Avalanches

Chambers's Encyclopaedia, Volume 1: A to Beaufort, p. 609

Avalanches (Fr., from avalier, 'to descend') are masses of snow or ice that slide or roll down the declivities of high mountains, and often occasion great devastation. They have various names, according to their nature. Drift or powder avalanches (Ger. Staub-lawinen) consist of snow, which, loose and dry from strong frost, once set in motion by the wind, accumulates in its descent, and comes suddenly into the valley in an overwhelming dust-cloud. Avalanches of this kind occur chiefly in winter, and are dangerous on account of their suddenness, suffocating men and animals, and overturning houses by the compression of the air which they cause. Another kind of avalanche resembles a landslide. When the snow begins to melt in spring, the soil beneath becomes loose and slippery; and the snow slides down the declivity by its own weight, carrying with it soil, trees, and rocks. The greatest danger is where elevated tracts of moderate declivity are separated from the valleys by precipitous walls of rock; the softened snow of spring beginning to roll or slide on these slopes, is hurled over the precipices with fearful force into the valleys. The very wind caused by them prostrates forests and houses.

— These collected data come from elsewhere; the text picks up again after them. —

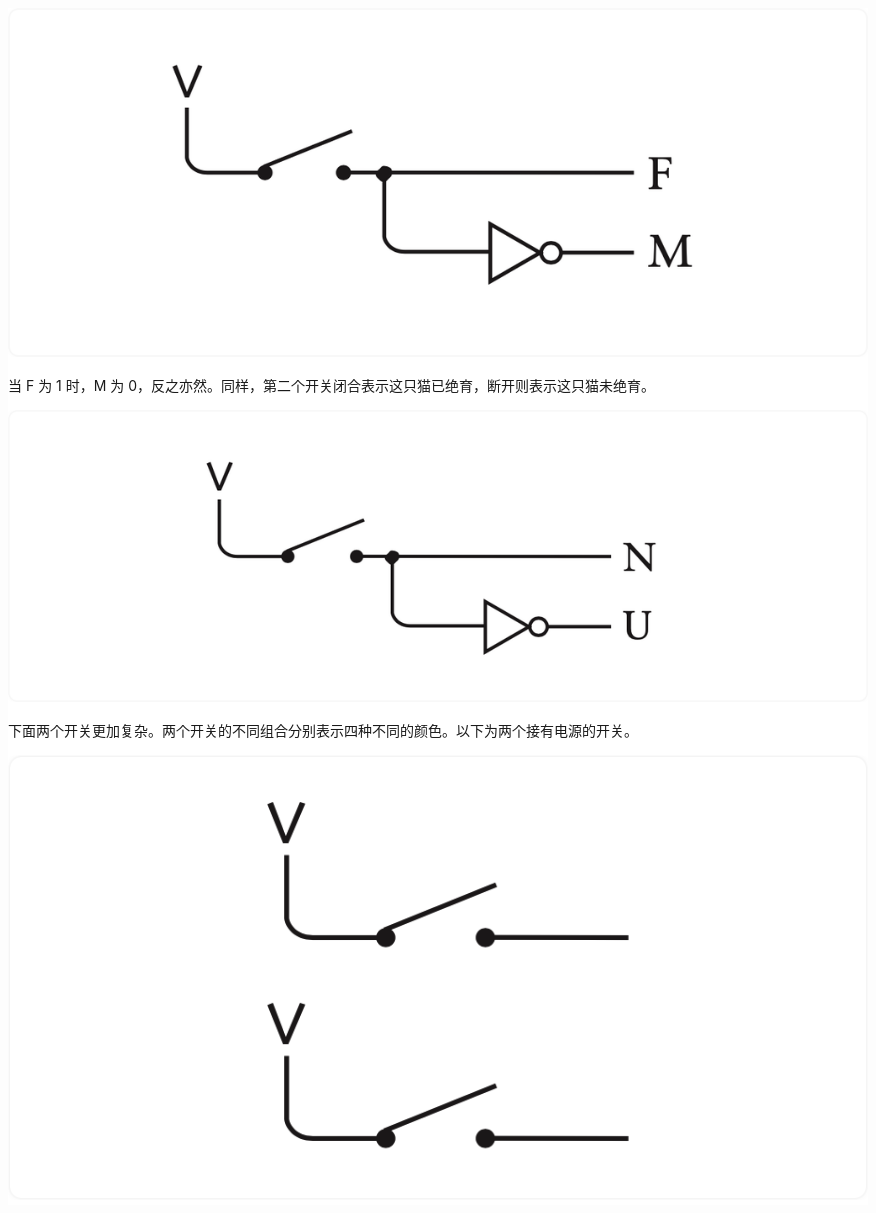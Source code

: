 ![image-20220905222734428](Unit11.assets/image-20220905222734428.png)

当 F 为 1 时，M 为 0，反之亦然。同样，第二个开关闭合表示这只猫已绝育，断开则表示这只猫未绝育。

![image-20220905222749486](Unit11.assets/image-20220905222749486.png)

下面两个开关更加复杂。两个开关的不同组合分别表示四种不同的颜色。以下为两个接有电源的开关。

![image-20220905222909726](Unit11.assets/image-20220905222909726.png)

Ice avalanches are those that are seen and heard in summer thundering down the steep—e.g. of the Jungfrau. They consist of masses of ice that detach themselves from the glaciers in the upper regions. They are most common in July, August, and September. Nine great Alpine avalanches, which cost 447 lives, are on record between 1518 and 1879, the most destructive being one of 1827, which swept away half the village of Biel, in the Upper Valais, with 88 inhabitants. Sudden avalanches, larger or smaller, constitute one of the special dangers of Alpine climbing. See Coaz, Die Lawinen der Schweizeralpen (Bern, 1881). See GLACIER, ICE, ALPINE CLUB.